The truth is that he has struggled to remember much about Elizabeth. A quiet girl, sturdy and sensible, she has always been there at various family events like his cousin Marina’s wedding to the Duke of Kent and naturally she had been at her father’s coronation, which Philip remembered clearly. They had played croquet together at the Naval College in 1939 when Uncle Dickie, that old intriguer, had somehow arranged for Philip to look after the two princesses while the King and Queen attended chapel. There had been mumps, or measles, or some medical reason why Elizabeth and Margaret hadn’t gone too.
Philip wouldn’t be surprised if Mountbatten had engineered the whole outbreak just to put his nephew in front of the King’s oldest daughter.
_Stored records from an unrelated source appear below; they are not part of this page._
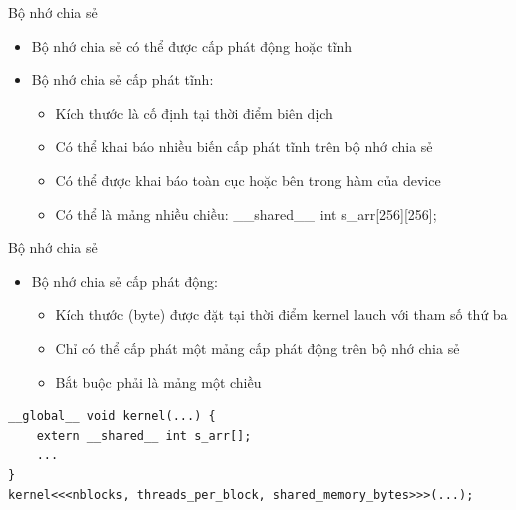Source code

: \documentclass[10pt]{beamer}
\theoremstyle{remark}
\numberwithin{algocf}{section}
\numberwithin{equation}{section}
\numberwithin{dl}{section}
\numberwithin{figure}{section}
\begin{document}
\begin{frame}{Bộ nhớ chia sẻ}
    \begin{itemize}
        \item Bộ nhớ chia sẻ có thể được cấp phát động hoặc tĩnh
        \item Bộ nhớ chia sẻ cấp phát tĩnh:
        \begin{itemize}
            \item Kích thước là cố định tại thời điểm biên dịch
            \item Có thể khai báo nhiều biến cấp phát tĩnh trên bộ nhớ chia sẻ
            \item Có thể được khai báo toàn cục hoặc bên trong hàm của device
            \item Có thể là mảng nhiều chiều:
            \_\_shared\_\_ int s\_arr[256][256];
        \end{itemize}
    \end{itemize}
\end{frame}

\begin{frame}[fragile]{Bộ nhớ chia sẻ}
    \begin{itemize}
        \item Bộ nhớ chia sẻ cấp phát động:
        \begin{itemize}
            \item Kích thước (byte) được đặt tại thời điểm kernel lauch với tham số thứ ba 
            \item Chỉ có thể cấp phát một mảng cấp phát động trên bộ nhớ chia sẻ
            \item Bắt buộc phải là mảng một chiều
        \end{itemize}
    \end{itemize}
    \begin{verbatim}
__global__ void kernel(...) {
    extern __shared__ int s_arr[];
    ...
}
kernel<<<nblocks, threads_per_block, shared_memory_bytes>>>(...);
    \end{verbatim}
\end{frame}
\end{document}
Not that Philip thought it had done much good. Elizabeth was painfully shy, he seems to remember, and rather chunky. He had hardly been able to get a word out of her. There had been a good tea on the royal yacht, though. He remembers that.
Good Lord, his head hurts. If only he’d been able to find an aspirin but it wasn’t the kind of thing you asked for the moment you were ushered into the Crimson Drawing Room where the King and Queen were greeting their guests for the pantomime.
The last thing Philip wants to do right now is to sit through a pantomime. The Waterloo Chamber is so big it must be impossible to heat at the best of times but with the royal family anxious to share in the country’s wartime privations there isn’t so much as an electric bar to warm the air and the cold is penetrating. He envies the Queen her fur coat.
In spite of the cold, he’s very tired. Osla’s sofa isn’t the most comfortable of beds. The effort of suppressing a yawn leaves the muscles in his cheek aching. Surreptitiously he pinches the bridge of his nose between his thumb and forefinger. The last thing he can afford to do is nod off. For all his recalcitrance, he knows Mountbatten is right and he needs to make a good impression on the King.